Prompt | After going through the data, give the number of lines that contain the word "conteneur" as your sole answer.
The records START
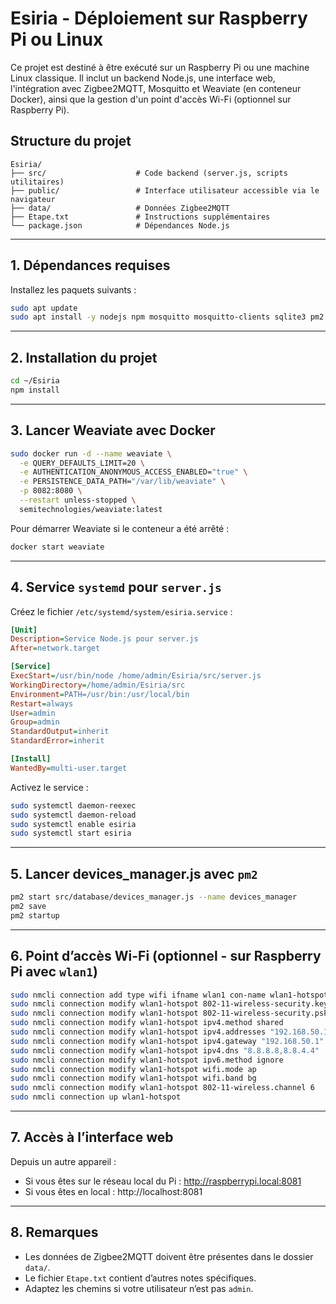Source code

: # Esiria - Déploiement sur Raspberry Pi ou Linux

Ce projet est destiné à être exécuté sur un Raspberry Pi ou une machine Linux classique. Il inclut un backend Node.js, une interface web, l'intégration avec Zigbee2MQTT, Mosquitto et Weaviate (en conteneur Docker), ainsi que la gestion d'un point d'accès Wi-Fi (optionnel sur Raspberry Pi).

## Structure du projet

```
Esiria/
├── src/                    # Code backend (server.js, scripts utilitaires)
├── public/                 # Interface utilisateur accessible via le navigateur
├── data/                   # Données Zigbee2MQTT
├── Etape.txt               # Instructions supplémentaires
└── package.json            # Dépendances Node.js
```

---

## 1. Dépendances requises

Installez les paquets suivants :

```bash
sudo apt update
sudo apt install -y nodejs npm mosquitto mosquitto-clients sqlite3 pm2 docker.io
```

---

## 2. Installation du projet

```bash
cd ~/Esiria
npm install
```

---

## 3. Lancer Weaviate avec Docker

```bash
sudo docker run -d --name weaviate \
  -e QUERY_DEFAULTS_LIMIT=20 \
  -e AUTHENTICATION_ANONYMOUS_ACCESS_ENABLED="true" \
  -e PERSISTENCE_DATA_PATH="/var/lib/weaviate" \
  -p 8082:8080 \
  --restart unless-stopped \
  semitechnologies/weaviate:latest
```

Pour démarrer Weaviate si le conteneur a été arrêté :
```bash
docker start weaviate
```

---

## 4. Service `systemd` pour `server.js`

Créez le fichier `/etc/systemd/system/esiria.service` :

```ini
[Unit]
Description=Service Node.js pour server.js
After=network.target

[Service]
ExecStart=/usr/bin/node /home/admin/Esiria/src/server.js
WorkingDirectory=/home/admin/Esiria/src
Environment=PATH=/usr/bin:/usr/local/bin
Restart=always
User=admin
Group=admin
StandardOutput=inherit
StandardError=inherit

[Install]
WantedBy=multi-user.target
```

Activez le service :

```bash
sudo systemctl daemon-reexec
sudo systemctl daemon-reload
sudo systemctl enable esiria
sudo systemctl start esiria
```

---

## 5. Lancer devices_manager.js avec `pm2`

```bash
pm2 start src/database/devices_manager.js --name devices_manager
pm2 save
pm2 startup
```

---

## 6. Point d’accès Wi-Fi (optionnel - sur Raspberry Pi avec `wlan1`)

```bash
sudo nmcli connection add type wifi ifname wlan1 con-name wlan1-hotspot autoconnect yes ssid Esiria
sudo nmcli connection modify wlan1-hotspot 802-11-wireless-security.key-mgmt wpa-psk
sudo nmcli connection modify wlan1-hotspot 802-11-wireless-security.psk 12345678
sudo nmcli connection modify wlan1-hotspot ipv4.method shared
sudo nmcli connection modify wlan1-hotspot ipv4.addresses "192.168.50.1/24"
sudo nmcli connection modify wlan1-hotspot ipv4.gateway "192.168.50.1"
sudo nmcli connection modify wlan1-hotspot ipv4.dns "8.8.8.8,8.8.4.4"
sudo nmcli connection modify wlan1-hotspot ipv6.method ignore
sudo nmcli connection modify wlan1-hotspot wifi.mode ap
sudo nmcli connection modify wlan1-hotspot wifi.band bg
sudo nmcli connection modify wlan1-hotspot 802-11-wireless.channel 6
sudo nmcli connection up wlan1-hotspot
```

---

## 7. Accès à l’interface web

Depuis un autre appareil :

- Si vous êtes sur le réseau local du Pi : http://raspberrypi.local:8081
- Si vous êtes en local : http://localhost:8081

---

## 8. Remarques

- Les données de Zigbee2MQTT doivent être présentes dans le dossier `data/`.
- Le fichier `Etape.txt` contient d’autres notes spécifiques.
- Adaptez les chemins si votre utilisateur n’est pas `admin`.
The records END
Result of this exercise | 2